Pittsburgh Ballet dances its way into sleazy modernity

Adrienne Brack, Arts and Entertainment Editor
Fellow friend and editor-in-chief Katelyn Snyder and I attended the Pittsburgh Ballet at the Seton Hill University Performing Arts Center (SHUPAC) Sunday.  We were filled with anticipation, as the last ballet, A Gershwin Fantasy, had been a fabulous success.  Our seats were directly centered behind the orchestra pit, and the curtain opened on a promising note as the lights dimmed.
The first half of the ballet was breathtaking.  The female dancers appeared in flowing burgundy gowns, while the males were dressed in light pink tops and corresponding burgundy tights.
In the tradition of classical ballet, the music included pieces by Bach, Beethoven and Brahms.  The dancers appeared graceful, and the motions were fluid.  The best dances by far were the opening and closing of the first part.  The dances in between were also beautiful, though perhaps less attention worthy.
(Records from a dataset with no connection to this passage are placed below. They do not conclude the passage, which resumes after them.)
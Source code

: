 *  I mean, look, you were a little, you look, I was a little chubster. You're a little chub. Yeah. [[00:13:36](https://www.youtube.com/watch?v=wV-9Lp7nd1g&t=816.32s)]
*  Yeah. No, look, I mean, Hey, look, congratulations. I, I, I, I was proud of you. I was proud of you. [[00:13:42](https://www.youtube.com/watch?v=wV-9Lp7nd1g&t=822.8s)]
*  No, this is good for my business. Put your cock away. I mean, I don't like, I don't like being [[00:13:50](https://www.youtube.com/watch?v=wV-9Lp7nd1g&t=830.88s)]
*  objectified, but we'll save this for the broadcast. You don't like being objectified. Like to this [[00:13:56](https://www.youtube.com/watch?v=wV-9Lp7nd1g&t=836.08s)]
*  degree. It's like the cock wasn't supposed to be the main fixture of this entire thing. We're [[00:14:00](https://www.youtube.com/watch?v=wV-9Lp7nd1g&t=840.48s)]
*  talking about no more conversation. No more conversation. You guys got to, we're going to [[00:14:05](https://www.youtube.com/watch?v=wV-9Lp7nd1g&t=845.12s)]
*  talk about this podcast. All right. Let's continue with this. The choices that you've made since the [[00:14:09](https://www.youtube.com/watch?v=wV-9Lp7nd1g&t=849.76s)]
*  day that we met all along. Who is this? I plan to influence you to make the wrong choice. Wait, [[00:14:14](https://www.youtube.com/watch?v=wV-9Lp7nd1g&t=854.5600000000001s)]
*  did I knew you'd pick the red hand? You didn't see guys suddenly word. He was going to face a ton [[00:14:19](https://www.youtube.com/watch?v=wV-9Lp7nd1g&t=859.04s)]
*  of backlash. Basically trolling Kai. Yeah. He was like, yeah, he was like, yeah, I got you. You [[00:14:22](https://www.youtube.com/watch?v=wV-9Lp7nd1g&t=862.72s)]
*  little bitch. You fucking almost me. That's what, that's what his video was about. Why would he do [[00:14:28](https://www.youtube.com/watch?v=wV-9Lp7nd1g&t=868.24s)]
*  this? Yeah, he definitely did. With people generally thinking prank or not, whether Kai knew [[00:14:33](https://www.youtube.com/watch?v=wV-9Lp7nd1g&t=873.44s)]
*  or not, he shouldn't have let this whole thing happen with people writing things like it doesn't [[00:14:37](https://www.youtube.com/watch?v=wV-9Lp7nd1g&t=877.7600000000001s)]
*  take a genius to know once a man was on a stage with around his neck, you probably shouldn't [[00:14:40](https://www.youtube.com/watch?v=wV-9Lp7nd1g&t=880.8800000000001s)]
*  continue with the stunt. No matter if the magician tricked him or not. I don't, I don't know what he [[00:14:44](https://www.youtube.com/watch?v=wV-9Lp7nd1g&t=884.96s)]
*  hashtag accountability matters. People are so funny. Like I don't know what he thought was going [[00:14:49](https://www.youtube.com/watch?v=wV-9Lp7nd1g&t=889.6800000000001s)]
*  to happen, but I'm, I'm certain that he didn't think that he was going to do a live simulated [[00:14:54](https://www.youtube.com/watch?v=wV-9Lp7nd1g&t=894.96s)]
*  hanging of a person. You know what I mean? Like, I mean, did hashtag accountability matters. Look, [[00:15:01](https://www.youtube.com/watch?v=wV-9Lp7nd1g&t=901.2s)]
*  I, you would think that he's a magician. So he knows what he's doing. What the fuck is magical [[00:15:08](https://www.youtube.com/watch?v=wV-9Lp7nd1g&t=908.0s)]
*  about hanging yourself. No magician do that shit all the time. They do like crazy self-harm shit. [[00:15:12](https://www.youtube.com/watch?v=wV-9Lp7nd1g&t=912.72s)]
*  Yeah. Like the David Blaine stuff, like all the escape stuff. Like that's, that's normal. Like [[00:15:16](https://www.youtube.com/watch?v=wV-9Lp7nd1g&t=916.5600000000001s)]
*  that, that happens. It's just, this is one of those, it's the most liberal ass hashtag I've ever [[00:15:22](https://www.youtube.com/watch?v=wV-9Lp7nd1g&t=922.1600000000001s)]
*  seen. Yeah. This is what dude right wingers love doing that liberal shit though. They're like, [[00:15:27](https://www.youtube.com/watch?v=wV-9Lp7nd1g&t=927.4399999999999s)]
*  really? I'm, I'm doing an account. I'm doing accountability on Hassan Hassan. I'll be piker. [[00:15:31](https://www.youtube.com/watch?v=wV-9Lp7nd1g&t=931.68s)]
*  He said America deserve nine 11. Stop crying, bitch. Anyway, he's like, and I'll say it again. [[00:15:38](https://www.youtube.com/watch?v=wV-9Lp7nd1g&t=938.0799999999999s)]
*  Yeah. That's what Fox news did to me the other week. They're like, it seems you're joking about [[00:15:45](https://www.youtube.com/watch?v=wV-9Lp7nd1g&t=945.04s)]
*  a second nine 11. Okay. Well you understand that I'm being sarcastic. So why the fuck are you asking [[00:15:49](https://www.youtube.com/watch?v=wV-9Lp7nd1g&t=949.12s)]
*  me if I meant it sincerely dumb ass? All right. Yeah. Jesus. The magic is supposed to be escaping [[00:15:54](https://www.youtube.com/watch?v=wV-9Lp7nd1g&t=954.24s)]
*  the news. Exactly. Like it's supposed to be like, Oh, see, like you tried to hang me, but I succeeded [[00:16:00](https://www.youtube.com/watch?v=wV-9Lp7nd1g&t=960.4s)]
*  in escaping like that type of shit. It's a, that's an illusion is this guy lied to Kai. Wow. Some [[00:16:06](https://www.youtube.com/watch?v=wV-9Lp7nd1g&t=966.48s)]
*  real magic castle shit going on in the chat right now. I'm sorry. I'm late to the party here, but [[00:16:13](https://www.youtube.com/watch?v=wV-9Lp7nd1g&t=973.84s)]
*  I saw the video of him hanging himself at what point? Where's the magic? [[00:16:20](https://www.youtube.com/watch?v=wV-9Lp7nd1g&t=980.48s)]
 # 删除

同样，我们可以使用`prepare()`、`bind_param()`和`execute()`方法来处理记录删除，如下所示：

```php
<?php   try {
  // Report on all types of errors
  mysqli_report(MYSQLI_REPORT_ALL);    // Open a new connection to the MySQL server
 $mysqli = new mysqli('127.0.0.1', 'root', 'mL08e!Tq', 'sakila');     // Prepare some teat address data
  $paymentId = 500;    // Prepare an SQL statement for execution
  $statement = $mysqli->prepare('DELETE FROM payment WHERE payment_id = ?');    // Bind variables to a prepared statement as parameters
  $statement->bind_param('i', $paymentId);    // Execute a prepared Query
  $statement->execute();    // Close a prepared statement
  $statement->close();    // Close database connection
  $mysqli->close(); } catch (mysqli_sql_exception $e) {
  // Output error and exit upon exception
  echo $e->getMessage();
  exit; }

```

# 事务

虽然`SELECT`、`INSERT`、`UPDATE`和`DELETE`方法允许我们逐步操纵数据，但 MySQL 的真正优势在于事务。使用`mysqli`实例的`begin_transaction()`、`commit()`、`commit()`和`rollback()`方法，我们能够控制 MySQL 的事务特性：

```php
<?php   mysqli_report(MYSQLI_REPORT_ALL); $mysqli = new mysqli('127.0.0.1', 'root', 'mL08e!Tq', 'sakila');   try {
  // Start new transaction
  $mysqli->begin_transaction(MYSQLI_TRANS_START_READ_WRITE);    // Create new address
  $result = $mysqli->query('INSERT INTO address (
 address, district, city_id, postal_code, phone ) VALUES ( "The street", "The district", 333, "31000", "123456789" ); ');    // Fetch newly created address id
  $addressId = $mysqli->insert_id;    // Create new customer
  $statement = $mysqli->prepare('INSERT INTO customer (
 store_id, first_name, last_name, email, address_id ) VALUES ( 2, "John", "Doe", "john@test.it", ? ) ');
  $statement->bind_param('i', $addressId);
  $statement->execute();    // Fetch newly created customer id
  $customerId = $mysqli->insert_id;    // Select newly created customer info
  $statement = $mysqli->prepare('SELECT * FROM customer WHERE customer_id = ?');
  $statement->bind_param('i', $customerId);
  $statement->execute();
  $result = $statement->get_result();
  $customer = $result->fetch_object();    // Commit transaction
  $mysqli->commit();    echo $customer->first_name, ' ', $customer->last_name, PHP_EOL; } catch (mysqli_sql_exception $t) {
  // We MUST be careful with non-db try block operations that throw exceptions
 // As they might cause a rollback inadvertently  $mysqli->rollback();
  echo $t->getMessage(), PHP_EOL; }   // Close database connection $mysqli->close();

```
Intermission brought another level of anticipation as Snyder and I prepared for new costumes and music.  While the first part of the ballet had been choreographed and prepared 20 years earlier, the second part was completely new and had its world premiere in February.  I was interested to see the difference between the first and the second parts of the ballet.
The curtain opened, and the audience quickly quieted as the dancers reappeared onstage.  I had to look closely, because, upon first glance, I thought every dancer was naked.  In reality, the costumes were just incredibly tight and created in stripes of colors as natural toned as skin.
The dancers began moving in jerky, disjointed motions.  The classic, elegant sense of ballet instilled by the first dance diminished.  In its place, highly over-sexualized and startling choreography abounded.
The music changed from sweet, live orchestral music to a recorded pounding of harpsichord that lasted entirely too long to entertain.  At the end, the walls of my skull felt as though they had been repeatedly smacked.
I turned to Snyder at the end, and the first thing out of my mouth was, “I really did not like that.”
The art form so lovely in its first part fell way to an almost sleazy, gritty, headache-inducing display of questionable dancing.
Sure, the ballet was only $5.  And yes, I did still very much enjoy it, though only prior to intermission.
To be sure, the best part of the ballet’s ending was the elderly woman in the background giggling and commenting, “Are those men naked?”